Canadian health officials -- including the nation's health minister -- dropped in on the conference during the week to assure nuclear medicine physicians that they're doing everything they can to resolve the crisis, which involves a nuclear reactor operated by the Canadian government at Chalk River, Ontario, that's been shut down for repairs.

The SNM also organized a consortium of healthcare practitioners and researchers to advocate for a long-term solution to the Mo-99 supply issue, a move that included the appointment of past SNM President Dr. Alexander McEwan as a special advisor to the Canadian government.

Moly crisis update

The fast-moving moly crisis has been producing a new story every day during SNM week. The drama was even heightened by a vote of no confidence in the Canadian government expected to take place later in the week.

Though it's highly unlikely that the moly crisis is having any influence on the vote, Canadian Prime Minister Stephen Harper didn't win any friends in nuclear medicine when he said on May 28 that it was his intention to get the Canadian government out of the business of isotope production by 2016. Many nuclear medicine advocates were also smarting from the Canadian government's decision in 2008 to halt the completion of the Maple reactors, which were supposed to replace the aging National Research Universal (NRU) reactor currently causing problems at Chalk River.
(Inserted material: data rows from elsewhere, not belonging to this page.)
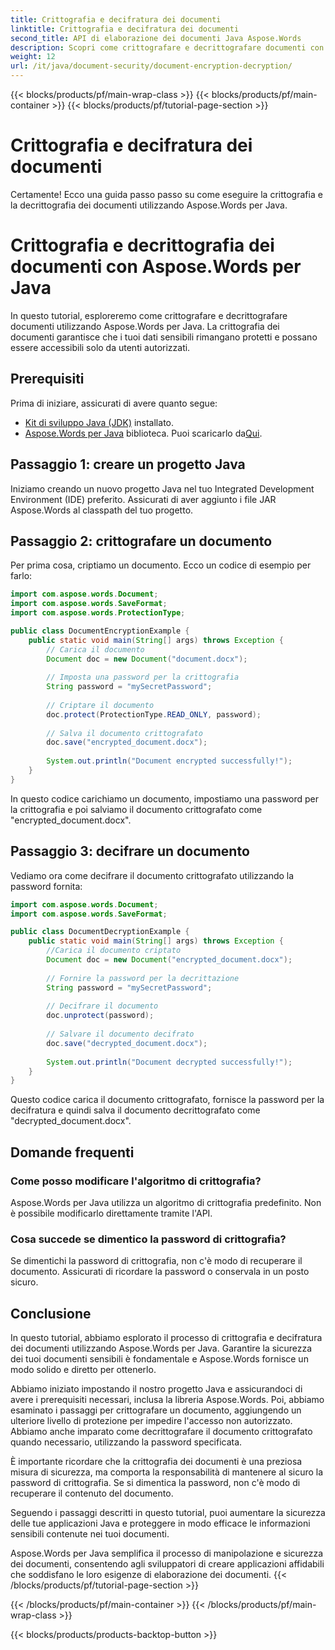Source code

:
 ```yaml
---
title: Crittografia e decifratura dei documenti
linktitle: Crittografia e decifratura dei documenti
second_title: API di elaborazione dei documenti Java Aspose.Words
description: Scopri come crittografare e decrittografare documenti con Aspose.Words per Java. Proteggi i tuoi dati in modo efficiente con una guida passo-passo ed esempi di codice sorgente.
weight: 12
url: /it/java/document-security/document-encryption-decryption/
---
```


{{< blocks/products/pf/main-wrap-class >}}
{{< blocks/products/pf/main-container >}}
{{< blocks/products/pf/tutorial-page-section >}}

# Crittografia e decifratura dei documenti

Certamente! Ecco una guida passo passo su come eseguire la crittografia e la decrittografia dei documenti utilizzando Aspose.Words per Java.

# Crittografia e decrittografia dei documenti con Aspose.Words per Java

In questo tutorial, esploreremo come crittografare e decrittografare documenti utilizzando Aspose.Words per Java. La crittografia dei documenti garantisce che i tuoi dati sensibili rimangano protetti e possano essere accessibili solo da utenti autorizzati.

## Prerequisiti

Prima di iniziare, assicurati di avere quanto segue:

- [Kit di sviluppo Java (JDK)](https://www.oracle.com/java/technologies/javase-downloads.html) installato.
- [Aspose.Words per Java](https://products.aspose.com/words/java) biblioteca. Puoi scaricarlo da[Qui](https://downloads.aspose.com/words/java).

## Passaggio 1: creare un progetto Java

Iniziamo creando un nuovo progetto Java nel tuo Integrated Development Environment (IDE) preferito. Assicurati di aver aggiunto i file JAR Aspose.Words al classpath del tuo progetto.

## Passaggio 2: crittografare un documento

Per prima cosa, criptiamo un documento. Ecco un codice di esempio per farlo:

```java
import com.aspose.words.Document;
import com.aspose.words.SaveFormat;
import com.aspose.words.ProtectionType;

public class DocumentEncryptionExample {
    public static void main(String[] args) throws Exception {
        // Carica il documento
        Document doc = new Document("document.docx");
        
        // Imposta una password per la crittografia
        String password = "mySecretPassword";
        
        // Criptare il documento
        doc.protect(ProtectionType.READ_ONLY, password);
        
        // Salva il documento crittografato
        doc.save("encrypted_document.docx");
        
        System.out.println("Document encrypted successfully!");
    }
}
```

In questo codice carichiamo un documento, impostiamo una password per la crittografia e poi salviamo il documento crittografato come "encrypted_document.docx".

## Passaggio 3: decifrare un documento

Vediamo ora come decifrare il documento crittografato utilizzando la password fornita:

```java
import com.aspose.words.Document;
import com.aspose.words.SaveFormat;

public class DocumentDecryptionExample {
    public static void main(String[] args) throws Exception {
        //Carica il documento criptato
        Document doc = new Document("encrypted_document.docx");
        
        // Fornire la password per la decrittazione
        String password = "mySecretPassword";
        
        // Decifrare il documento
        doc.unprotect(password);
        
        // Salvare il documento decifrato
        doc.save("decrypted_document.docx");
        
        System.out.println("Document decrypted successfully!");
    }
}
```

Questo codice carica il documento crittografato, fornisce la password per la decifratura e quindi salva il documento decrittografato come "decrypted_document.docx".

## Domande frequenti

### Come posso modificare l'algoritmo di crittografia?
Aspose.Words per Java utilizza un algoritmo di crittografia predefinito. Non è possibile modificarlo direttamente tramite l'API.

### Cosa succede se dimentico la password di crittografia?
Se dimentichi la password di crittografia, non c'è modo di recuperare il documento. Assicurati di ricordare la password o conservala in un posto sicuro.

## Conclusione

In questo tutorial, abbiamo esplorato il processo di crittografia e decifratura dei documenti utilizzando Aspose.Words per Java. Garantire la sicurezza dei tuoi documenti sensibili è fondamentale e Aspose.Words fornisce un modo solido e diretto per ottenerlo.

Abbiamo iniziato impostando il nostro progetto Java e assicurandoci di avere i prerequisiti necessari, inclusa la libreria Aspose.Words. Poi, abbiamo esaminato i passaggi per crittografare un documento, aggiungendo un ulteriore livello di protezione per impedire l'accesso non autorizzato. Abbiamo anche imparato come decrittografare il documento crittografato quando necessario, utilizzando la password specificata.

È importante ricordare che la crittografia dei documenti è una preziosa misura di sicurezza, ma comporta la responsabilità di mantenere al sicuro la password di crittografia. Se si dimentica la password, non c'è modo di recuperare il contenuto del documento.

Seguendo i passaggi descritti in questo tutorial, puoi aumentare la sicurezza delle tue applicazioni Java e proteggere in modo efficace le informazioni sensibili contenute nei tuoi documenti.

Aspose.Words per Java semplifica il processo di manipolazione e sicurezza dei documenti, consentendo agli sviluppatori di creare applicazioni affidabili che soddisfano le loro esigenze di elaborazione dei documenti.
{{< /blocks/products/pf/tutorial-page-section >}}

{{< /blocks/products/pf/main-container >}}
{{< /blocks/products/pf/main-wrap-class >}}

{{< blocks/products/products-backtop-button >}}
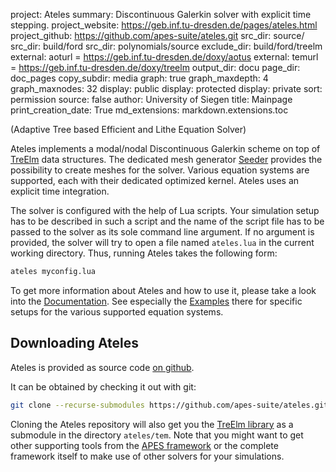 project: Ateles
summary: Discontinuous Galerkin solver with explicit time stepping.
project_website: https://geb.inf.tu-dresden.de/pages/ateles.html
project_github: https://github.com/apes-suite/ateles.git
src_dir: source/
src_dir: build/ford
src_dir: polynomials/source
exclude_dir: build/ford/treelm
external: aoturl = https://geb.inf.tu-dresden.de/doxy/aotus
external: temurl = https://geb.inf.tu-dresden.de/doxy/treelm
output_dir: docu
page_dir: doc_pages
copy_subdir: media
graph: true
graph_maxdepth: 4
graph_maxnodes: 32
display: public
display: protected
display: private
sort: permission
source: false
author: University of Siegen
title: Mainpage
print_creation_date: True
md_extensions: markdown.extensions.toc

(Adaptive Tree based Efficient and Lithe Equation Solver)

Ateles implements a modal/nodal Discontinuous Galerkin scheme on top of
[TreElm](|temurl|/index.html) data structures.
The dedicated mesh generator [Seeder](https://geb.inf.tu-dresden.de/pages/seeder.html)
provides the possibility to create meshes for the solver.
Various equation systems are supported, each with their dedicated optimized
kernel.
Ateles uses an explicit time integration.

The solver is configured with the help of Lua scripts.
Your simulation setup has to be described in such a script and the name of
the script file has to be passed to the solver as its sole command line
argument. If no argument is provided, the solver will try to open a file
named `ateles.lua` in the current working directory.
Thus, running Ateles takes the following form:

```sh
ateles myconfig.lua
```

To get more information about Ateles and how to use it, please take a look into
the [Documentation](|page|).
See especially the [Examples](|page|/examples) there for specific setups for the
various supported equation systems.

## Downloading Ateles

Ateles is provided as source code
[on github](https://github.com/apes-suite/ateles.git).

It can be obtained by checking it out with git:

```sh
git clone --recurse-submodules https://github.com/apes-suite/ateles.git
```

Cloning the Ateles repository will also get you the
[TreElm library](https://github.com/apes-suite/tem-source.git)
as a submodule in the directory `ateles/tem`.
Note that you might want to get other supporting tools from the
[APES framework](https://github.com/apes-suite)
or the complete framework itself to make use of other solvers for your
simulations.

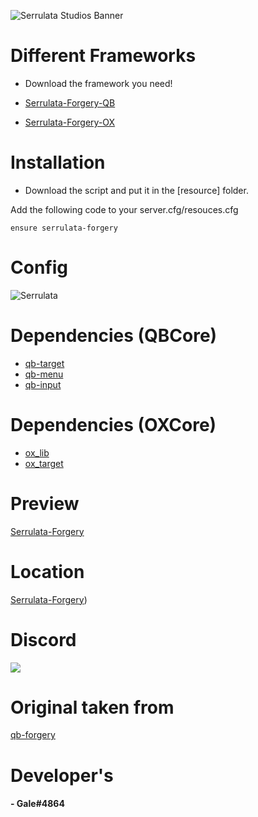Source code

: ![Serrulata Studios Banner](https://i.imgur.com/wG4hycs.gif)

# Different Frameworks

* Download the framework you need!
* [Serrulata-Forgery-QB](https://github.com/Serrulata-Studios/serrulata-forgery/tree/qb)

* [Serrulata-Forgery-OX](https://github.com/Serrulata-Studios/serrulata-forgery/tree/qb)


# Installation

* Download the script and put it in the [resource] folder.

Add the following code to your server.cfg/resouces.cfg
```
ensure serrulata-forgery
```

# Config
![Serrulata](https://i.imgur.com/KGInzLO.png)


# Dependencies (QBCore)
* [qb-target](https://github.com/qbcore-framework/qb-target)
* [qb-menu](https://github.com/qbcore-framework/qb-menu)
* [qb-input](https://github.com/qbcore-framework/qb-input)

# Dependencies (OXCore)
* [ox_lib](https://github.com/overextended/ox_lib)
* [ox_target](https://github.com/overextended/ox_target)

# Preview 
[Serrulata-Forgery](https://streamable.com/xv65b6) 

# Location
[Serrulata-Forgery](https://prnt.sc/IlhYZBrScOk6))

# Discord
[![](https://dcbadge.vercel.app/api/server/NerdvuJDX7)](https://discord.gg/NerdvuJDX7)

# Original taken from  
[qb-forgery](https://github.com/ansljeremy/qb-forgery) 

# Developer's
#### - Gale#4864
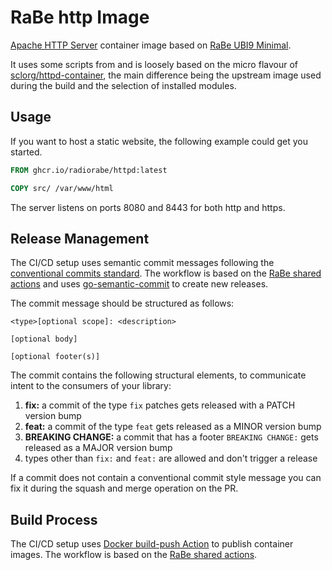 # RaBe http Image

[Apache HTTP Server](https://httpd.apache.org) container image based on [RaBe UBI9 Minimal](https://github.com/radiorabe/container-image-ubi9-minimal).

It uses some scripts from and is loosely based on the micro flavour of [sclorg/httpd-container](https://github.com/sclorg/httpd-container), the main difference being the upstream image used during the build and the selection of installed modules.

## Usage

If you want to host a static website, the following example could get you started.

```dockerfile
FROM ghcr.io/radiorabe/httpd:latest

COPY src/ /var/www/html
```

The server listens on ports 8080 and 8443 for both http and https.

## Release Management

The CI/CD setup uses semantic commit messages following the [conventional commits standard](https://www.conventionalcommits.org/en/v1.0.0/).
The workflow is based on the [RaBe shared actions](https://radiorabe.github.io/actions/)
and uses [go-semantic-commit](https://go-semantic-release.xyz/)
to create new releases.

The commit message should be structured as follows:

```
<type>[optional scope]: <description>

[optional body]

[optional footer(s)]
```

The commit contains the following structural elements, to communicate intent to the consumers of your library:

1. **fix:** a commit of the type `fix` patches gets released with a PATCH version bump
1. **feat:** a commit of the type `feat` gets released as a MINOR version bump
1. **BREAKING CHANGE:** a commit that has a footer `BREAKING CHANGE:` gets released as a MAJOR version bump
1. types other than `fix:` and `feat:` are allowed and don't trigger a release

If a commit does not contain a conventional commit style message you can fix
it during the squash and merge operation on the PR.

## Build Process

The CI/CD setup uses [Docker build-push Action](https://github.com/docker/build-push-action)
 to publish container images. The workflow is based on the [RaBe shared actions](https://radiorabe.github.io/actions/).
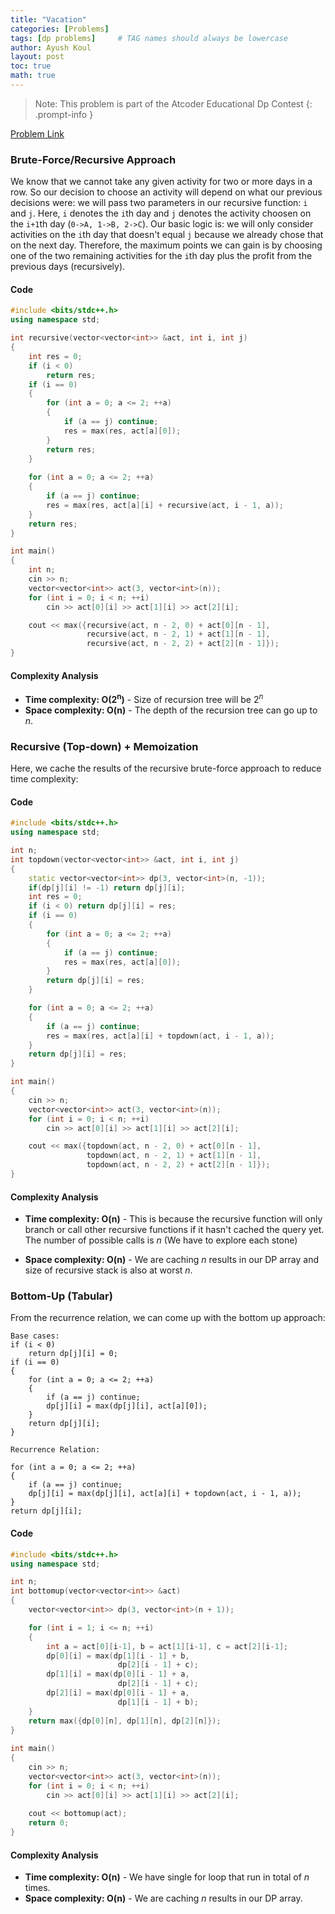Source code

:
 ```yaml
---
title: "Vacation"
categories: [Problems]
tags: [dp problems]     # TAG names should always be lowercase
author: Ayush Koul
layout: post
toc: true
math: true
---
```


> Note: This problem is part of the Atcoder Educational Dp Contest
{: .prompt-info }

[Problem Link](https://atcoder.jp/contests/dp/tasks/dp_c)

### Brute-Force/Recursive Approach
We know that we cannot take any given activity for two or more days in a row. So our decision to choose an activity will depend on what our previous decisions were: 
we will pass two parameters in our recursive function: `i` and `j`. Here, `i` denotes the `i`th day and `j` denotes the activity choosen on the `i+1`th day (`0->A, 1->B, 2->C`). Our basic logic is: we will only consider activities on the `i`th day that doesn't equal `j` because we already chose that on the next day. Therefore, the maximum points we can gain is by choosing one of the two remaining activities for the `i`th day plus the profit from the previous days (recursively).

#### Code

```cpp
#include <bits/stdc++.h>
using namespace std;

int recursive(vector<vector<int>> &act, int i, int j)
{
    int res = 0;
    if (i < 0)
        return res;
    if (i == 0)
    {
        for (int a = 0; a <= 2; ++a)
        {
            if (a == j) continue;
            res = max(res, act[a][0]);
        }
        return res;
    }
    
    for (int a = 0; a <= 2; ++a)
    {
        if (a == j) continue;
        res = max(res, act[a][i] + recursive(act, i - 1, a));
    }
    return res;
}

int main()
{
    int n;
    cin >> n;
    vector<vector<int>> act(3, vector<int>(n));
    for (int i = 0; i < n; ++i)
        cin >> act[0][i] >> act[1][i] >> act[2][i];

    cout << max({recursive(act, n - 2, 0) + act[0][n - 1],
                 recursive(act, n - 2, 1) + act[1][n - 1],
                 recursive(act, n - 2, 2) + act[2][n - 1]});
}
``` 
#### Complexity Analysis

- **Time complexity: $\boldsymbol{O(2^n)}$** - Size of recursion tree will be $2^n$
- **Space complexity: $\boldsymbol{O(n)}$** - The depth of the recursion tree can go up to $n$.


### Recursive (Top-down) + Memoization

Here, we cache the results of the recursive brute-force approach to reduce time complexity:

#### Code

```cpp
#include <bits/stdc++.h>
using namespace std;

int n;
int topdown(vector<vector<int>> &act, int i, int j)
{
    static vector<vector<int>> dp(3, vector<int>(n, -1));
    if(dp[j][i] != -1) return dp[j][i];
    int res = 0;
    if (i < 0) return dp[j][i] = res;
    if (i == 0)
    {
        for (int a = 0; a <= 2; ++a)
        {
            if (a == j) continue;
            res = max(res, act[a][0]);
        }
        return dp[j][i] = res;
    }

    for (int a = 0; a <= 2; ++a)
    {
        if (a == j) continue;
        res = max(res, act[a][i] + topdown(act, i - 1, a));
    }
    return dp[j][i] = res;
}

int main()
{
    cin >> n;
    vector<vector<int>> act(3, vector<int>(n));
    for (int i = 0; i < n; ++i)
        cin >> act[0][i] >> act[1][i] >> act[2][i];

    cout << max({topdown(act, n - 2, 0) + act[0][n - 1],
                 topdown(act, n - 2, 1) + act[1][n - 1],
                 topdown(act, n - 2, 2) + act[2][n - 1]});
}
```

#### Complexity Analysis

- **Time complexity: $\boldsymbol{O(n)}$** - This is because the recursive function will only branch or call other recursive functions if it hasn't cached the query yet. The number of possible calls is $n$ (We have to explore each stone)

- **Space complexity: $\boldsymbol{O(n)}$** - We are caching $n$ results in our DP array and size of recursive stack is also at worst $n$.


### Bottom-Up (Tabular)

From the recurrence relation, we can come up with the bottom up approach:
```
Base cases:
if (i < 0)
	return dp[j][i] = 0;
if (i == 0)
{
	for (int a = 0; a <= 2; ++a)
	{
		if (a == j) continue;
		dp[j][i] = max(dp[j][i], act[a][0]);
	}
	return dp[j][i];
}

Recurrence Relation:

for (int a = 0; a <= 2; ++a)
{
	if (a == j) continue;
	dp[j][i] = max(dp[j][i], act[a][i] + topdown(act, i - 1, a));
}
return dp[j][i];
```

#### Code
```cpp
#include <bits/stdc++.h>
using namespace std;

int n;
int bottomup(vector<vector<int>> &act)
{
    vector<vector<int>> dp(3, vector<int>(n + 1));

    for (int i = 1; i <= n; ++i)
    {
        int a = act[0][i-1], b = act[1][i-1], c = act[2][i-1];
        dp[0][i] = max(dp[1][i - 1] + b,
                        dp[2][i - 1] + c);
        dp[1][i] = max(dp[0][i - 1] + a,
                        dp[2][i - 1] + c);
        dp[2][i] = max(dp[0][i - 1] + a,
                        dp[1][i - 1] + b);
    }
    return max({dp[0][n], dp[1][n], dp[2][n]});
}
 
int main()
{
    cin >> n;
    vector<vector<int>> act(3, vector<int>(n));
    for (int i = 0; i < n; ++i)
        cin >> act[0][i] >> act[1][i] >> act[2][i];
        
    cout << bottomup(act);
    return 0;
}
```
#### Complexity Analysis
- **Time complexity: $\boldsymbol{O(n)}$** - We have single for loop that run in total of $n$ times.
- **Space complexity: $\boldsymbol{O(n)}$** - We are caching $n$ results in our DP array.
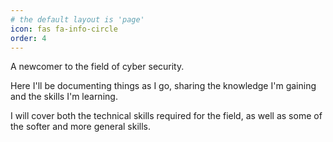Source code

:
 ```yaml
---
# the default layout is 'page'
icon: fas fa-info-circle
order: 4
---
```


A newcomer to the field of cyber security.

Here I'll be documenting things as I go, sharing the knowledge I'm gaining and the skills I'm learning.

I will cover both the technical skills required for the field, as well as some of the softer and more general skills.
At today's press conference, SNM officials said that, while they felt they had been adequately informed of the current crisis, they were unsure of what's involved in getting the NRU reactor back online, and whether AECL's estimate of three months for the repairs to take place would be accurate.

Indeed, incoming SNM President Dr. Michael Graham, Ph.D., of the University of Iowa in Iowa City said that the Canadian government's abrupt decision to cancel the Maple project had delayed the development of alternative supplies. Until the 2008 decision, many industry observers felt that there was no need to proceed with new reactors because the Maple reactors would serve as both a primary and backup supply.

In fact, the U.S. never moved forward with a plan to produce medical isotopes from a reactor at Sandia National Laboratories in Albuquerque, NM, because it assumed that it would be unnecessary when the Maple reactors came online.

"There were assurances 10 to 12 years ago, with the Maples coming online, that we didn't need in the U.S. to invest [in isotopes] anymore, so that project ceased," Graham said.

Nuclear medicine is now facing severe technetium shortages, as the NRU reactor supplied 50% of the Mo-99 used in the U.S., which conducts 16 million technetium-based procedures each year. What's even worse is that another reactor at Petten, Netherlands, is scheduled to be shut down for maintenance for an extended period in 2010. Together, the Chalk River and Petten reactors account for 70% of the world's molybdenum.

There is some hope in new sources for radioisotopes, SNM officials said. The Australian Nuclear Science and Technology Organization (ANSTO) recently brought its Open Pool Australian Light-water (OPAL) reactor online, and that facility will produce medical isotopes. Other options are University of British Columbia's TRIUMF reactor and the University of Missouri Research Reactor (MURR).

One other possibility is that work on the Maple reactors could be restarted. The facilities have been completed, but the reactors are not operating within specifications, and the Canadian government abandoned the project rather than invest the funds needed to bring them online.

But the Canadian government no longer appears to have the stomach to be in the nuclear reactor business, and it will take years for any of the other sites to begin producing the level of Mo-99 produced by the NRU facility, due to the need to get government approvals and to build the required processing facilities, Graham said.

In the meantime, nuclear medicine practitioners struggle along as best they can. Ironically, the current crisis may do more to drive a long-term solution to the molybdenum problem than if the aging Chalk River facility had continued to limp along.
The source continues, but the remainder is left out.